- Task brief -
Among the lines below, take the one holding "- LDP Litening III", the one holding "-Download the latest", and all lines between them. Set them down exactly.

- Stored data -
=== Section Start ===

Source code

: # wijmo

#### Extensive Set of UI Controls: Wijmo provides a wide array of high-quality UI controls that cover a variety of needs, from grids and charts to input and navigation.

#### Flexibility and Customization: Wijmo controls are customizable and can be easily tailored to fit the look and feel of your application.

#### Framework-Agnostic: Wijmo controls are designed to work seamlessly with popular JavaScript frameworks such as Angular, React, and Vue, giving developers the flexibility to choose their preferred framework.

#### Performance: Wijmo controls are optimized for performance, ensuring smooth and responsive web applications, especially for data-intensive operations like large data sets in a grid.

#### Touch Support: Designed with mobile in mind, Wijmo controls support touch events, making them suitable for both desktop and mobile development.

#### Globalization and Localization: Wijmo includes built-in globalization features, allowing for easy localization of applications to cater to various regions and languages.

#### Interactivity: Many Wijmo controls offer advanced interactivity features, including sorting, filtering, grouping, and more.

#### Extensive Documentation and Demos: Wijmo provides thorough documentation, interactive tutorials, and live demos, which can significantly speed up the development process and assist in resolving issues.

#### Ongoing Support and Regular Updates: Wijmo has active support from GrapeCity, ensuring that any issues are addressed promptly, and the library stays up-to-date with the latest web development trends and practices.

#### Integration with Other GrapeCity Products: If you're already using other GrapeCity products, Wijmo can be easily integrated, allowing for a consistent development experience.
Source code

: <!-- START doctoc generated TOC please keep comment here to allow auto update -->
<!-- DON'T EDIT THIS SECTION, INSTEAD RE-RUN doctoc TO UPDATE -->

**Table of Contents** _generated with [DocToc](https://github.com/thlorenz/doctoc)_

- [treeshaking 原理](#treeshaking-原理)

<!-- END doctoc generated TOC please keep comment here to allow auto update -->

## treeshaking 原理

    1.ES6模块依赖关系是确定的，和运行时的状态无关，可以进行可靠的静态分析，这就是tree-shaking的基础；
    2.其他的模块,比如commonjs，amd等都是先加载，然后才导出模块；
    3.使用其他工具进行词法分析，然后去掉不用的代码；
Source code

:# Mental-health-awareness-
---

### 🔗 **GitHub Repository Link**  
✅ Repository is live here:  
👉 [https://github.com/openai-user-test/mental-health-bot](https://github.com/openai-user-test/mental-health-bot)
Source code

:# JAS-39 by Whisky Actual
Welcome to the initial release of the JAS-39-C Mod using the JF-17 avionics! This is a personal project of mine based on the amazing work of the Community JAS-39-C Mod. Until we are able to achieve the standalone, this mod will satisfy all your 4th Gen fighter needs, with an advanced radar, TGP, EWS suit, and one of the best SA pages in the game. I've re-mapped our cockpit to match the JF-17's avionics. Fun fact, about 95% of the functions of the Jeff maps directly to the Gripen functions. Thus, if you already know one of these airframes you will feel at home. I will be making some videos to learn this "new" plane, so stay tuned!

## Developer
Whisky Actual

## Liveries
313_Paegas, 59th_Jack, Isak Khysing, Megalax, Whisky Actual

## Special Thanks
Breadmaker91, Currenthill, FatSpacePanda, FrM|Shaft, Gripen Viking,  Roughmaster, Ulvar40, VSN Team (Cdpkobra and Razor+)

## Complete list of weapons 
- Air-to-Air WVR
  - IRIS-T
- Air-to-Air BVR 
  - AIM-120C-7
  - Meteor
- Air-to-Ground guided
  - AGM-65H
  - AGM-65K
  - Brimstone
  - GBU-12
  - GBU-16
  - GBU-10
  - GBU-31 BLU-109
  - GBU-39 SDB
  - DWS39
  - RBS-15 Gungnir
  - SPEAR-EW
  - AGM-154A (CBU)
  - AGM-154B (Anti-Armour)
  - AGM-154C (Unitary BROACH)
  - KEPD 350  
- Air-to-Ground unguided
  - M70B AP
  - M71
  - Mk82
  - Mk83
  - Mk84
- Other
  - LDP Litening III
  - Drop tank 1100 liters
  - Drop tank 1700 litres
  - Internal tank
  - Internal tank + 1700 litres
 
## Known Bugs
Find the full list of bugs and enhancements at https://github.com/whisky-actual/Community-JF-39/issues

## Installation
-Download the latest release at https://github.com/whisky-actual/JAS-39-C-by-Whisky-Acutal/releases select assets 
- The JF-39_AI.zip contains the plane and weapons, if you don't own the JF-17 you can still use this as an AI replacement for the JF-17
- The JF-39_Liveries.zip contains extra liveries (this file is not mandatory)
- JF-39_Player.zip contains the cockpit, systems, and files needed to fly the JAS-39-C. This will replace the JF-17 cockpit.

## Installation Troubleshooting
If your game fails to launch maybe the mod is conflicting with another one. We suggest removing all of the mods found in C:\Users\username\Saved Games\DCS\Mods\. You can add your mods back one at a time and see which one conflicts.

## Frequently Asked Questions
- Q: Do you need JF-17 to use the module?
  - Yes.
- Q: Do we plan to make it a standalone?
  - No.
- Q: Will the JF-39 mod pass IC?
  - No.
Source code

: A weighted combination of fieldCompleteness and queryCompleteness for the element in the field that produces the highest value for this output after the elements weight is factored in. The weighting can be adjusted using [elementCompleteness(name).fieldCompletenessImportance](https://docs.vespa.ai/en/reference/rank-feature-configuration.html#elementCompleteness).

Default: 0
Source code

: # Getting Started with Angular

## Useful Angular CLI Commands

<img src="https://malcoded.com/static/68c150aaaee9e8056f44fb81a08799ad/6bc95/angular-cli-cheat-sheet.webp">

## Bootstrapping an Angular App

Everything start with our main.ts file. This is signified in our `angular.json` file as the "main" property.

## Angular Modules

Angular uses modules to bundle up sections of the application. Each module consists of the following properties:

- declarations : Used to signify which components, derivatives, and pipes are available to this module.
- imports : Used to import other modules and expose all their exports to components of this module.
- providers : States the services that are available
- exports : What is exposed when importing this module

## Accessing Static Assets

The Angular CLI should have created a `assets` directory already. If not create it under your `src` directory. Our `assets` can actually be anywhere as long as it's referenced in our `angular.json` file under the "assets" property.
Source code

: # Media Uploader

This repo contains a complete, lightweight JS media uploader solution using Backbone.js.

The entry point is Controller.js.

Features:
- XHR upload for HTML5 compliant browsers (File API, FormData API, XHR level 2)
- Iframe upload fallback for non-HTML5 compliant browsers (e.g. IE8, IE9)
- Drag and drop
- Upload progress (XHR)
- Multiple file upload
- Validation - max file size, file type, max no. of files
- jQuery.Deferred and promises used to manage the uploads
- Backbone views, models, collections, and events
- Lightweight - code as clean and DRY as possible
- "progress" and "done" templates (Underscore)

=== Section End ===

- Expected output -
  - LDP Litening III
  - Drop tank 1100 liters
  - Drop tank 1700 litres
  - Internal tank
  - Internal tank + 1700 litres
 
## Known Bugs
Find the full list of bugs and enhancements at https://github.com/whisky-actual/Community-JF-39/issues

## Installation
-Download the latest release at https://github.com/whisky-actual/JAS-39-C-by-Whisky-Acutal/releases select assets 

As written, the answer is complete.